It is not just our faith that saves us. “The devils believe and tremble”:
Jas 2:19 Thou believest that there is one God; thou doest well: the devils also believe, and tremble.
What is more precious to God than gold that perishes is:
1Pe 1:7 That the trial of your faith, being much more precious than of gold that perisheth, though it be tried with fire, might be found unto praise and honour and glory at the appearing of Jesus Christ:
Abraham also “in a figure” gave “his only begotten son”, as a type and a figure of what our heavenly Father sacrificed for our sins.
You said:
But I cannot agree with the logic of how you interpret 1Cor 4:6. Specifically, I have three points.
ONE
For the prime example, you yourself go beyond what is written by assuming that what is written implies that God came up with the test, and that He even was happy and joyous to pose it to Abe: to cause Abe to believe, to begin with, that God actually wanted for Abe to accomplish the literal shedding of Isaac’s life’s blood and then burn Isaac’s body to ashes.
These words are inspired of the holy spirit. This is not my idea:
Pro 16:1 The preparations of the heart in man, and the answer of the tongue, is from the LORD.
Pro 16:4 The LORD hath made all things for himself: yea, even the wicked for the day of evil.
Pro 20:24 Man’s goings are of the LORD; how can a man then understand his own way?

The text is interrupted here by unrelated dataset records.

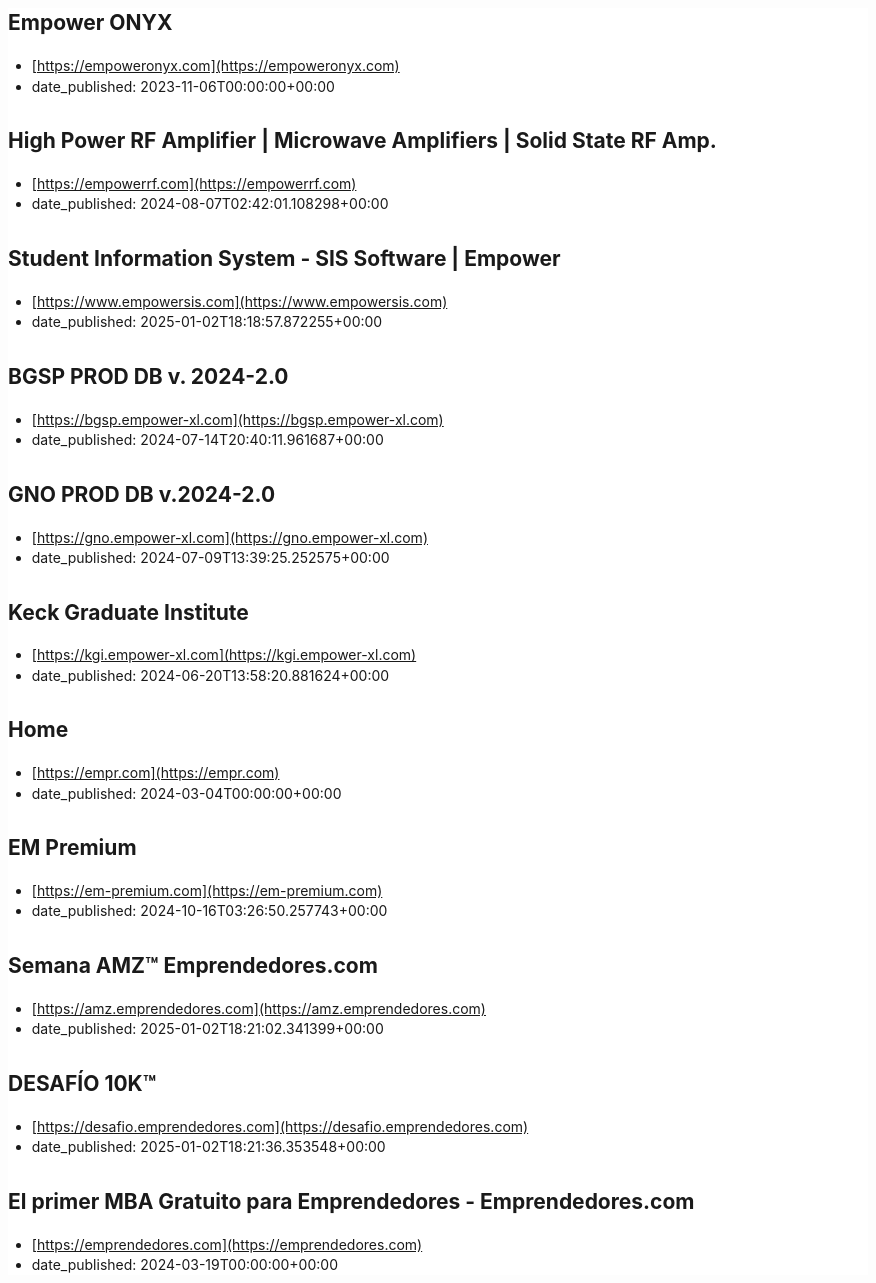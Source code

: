  ## Empower ONYX
 - [https://empoweronyx.com](https://empoweronyx.com)
 - date_published: 2023-11-06T00:00:00+00:00

 ## High Power RF Amplifier | Microwave Amplifiers | Solid State RF Amp.
 - [https://empowerrf.com](https://empowerrf.com)
 - date_published: 2024-08-07T02:42:01.108298+00:00

 ## Student Information System - SIS Software | Empower
 - [https://www.empowersis.com](https://www.empowersis.com)
 - date_published: 2025-01-02T18:18:57.872255+00:00

 ## BGSP PROD DB v. 2024-2.0
 - [https://bgsp.empower-xl.com](https://bgsp.empower-xl.com)
 - date_published: 2024-07-14T20:40:11.961687+00:00

 ## GNO PROD DB v.2024-2.0
 - [https://gno.empower-xl.com](https://gno.empower-xl.com)
 - date_published: 2024-07-09T13:39:25.252575+00:00

 ## Keck Graduate Institute
 - [https://kgi.empower-xl.com](https://kgi.empower-xl.com)
 - date_published: 2024-06-20T13:58:20.881624+00:00

 ## Home
 - [https://empr.com](https://empr.com)
 - date_published: 2024-03-04T00:00:00+00:00

 ## EM Premium
 - [https://em-premium.com](https://em-premium.com)
 - date_published: 2024-10-16T03:26:50.257743+00:00

 ## Semana AMZ™ Emprendedores.com
 - [https://amz.emprendedores.com](https://amz.emprendedores.com)
 - date_published: 2025-01-02T18:21:02.341399+00:00

 ## DESAFÍO 10K™
 - [https://desafio.emprendedores.com](https://desafio.emprendedores.com)
 - date_published: 2025-01-02T18:21:36.353548+00:00

 ## ⁠El primer MBA Gratuito para Emprendedores - Emprendedores.com
 - [https://emprendedores.com](https://emprendedores.com)
 - date_published: 2024-03-19T00:00:00+00:00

Act 4:26 The kings of the earth stood up, and the rulers were gathered together against the Lord, and against his Christ.
Act 4:27 For of a truth against thy holy child Jesus, whom thou hast anointed, both Herod, and Pontius Pilate, with the Gentiles, and the people of Israel, were gathered together,
Act 4:28 For to do whatsoever thy hand and thy counsel determined before to be done.
If any of these verses are true, and they are, then yes, Abraham’s ‘preparations of his heart and the answer of his tongue was from the Lord’.
Apparently you are unaware that the preparations of our hearts and what comes out from our hearts through our tongues “is from the Lord”.
You seem to think Abraham’s thoughts were independent of God.
Apparently you are simply unaware of those other three verses, or else you simply choose not to believe them. If indeed that is the case then according to the scriptures this is why you have made such and erroneous decision:
Isa 63:17 O LORD, why hast thou made us to err from thy ways, and hardened our heart from thy fear? Return for thy servants’ sake, the tribes of thine inheritance.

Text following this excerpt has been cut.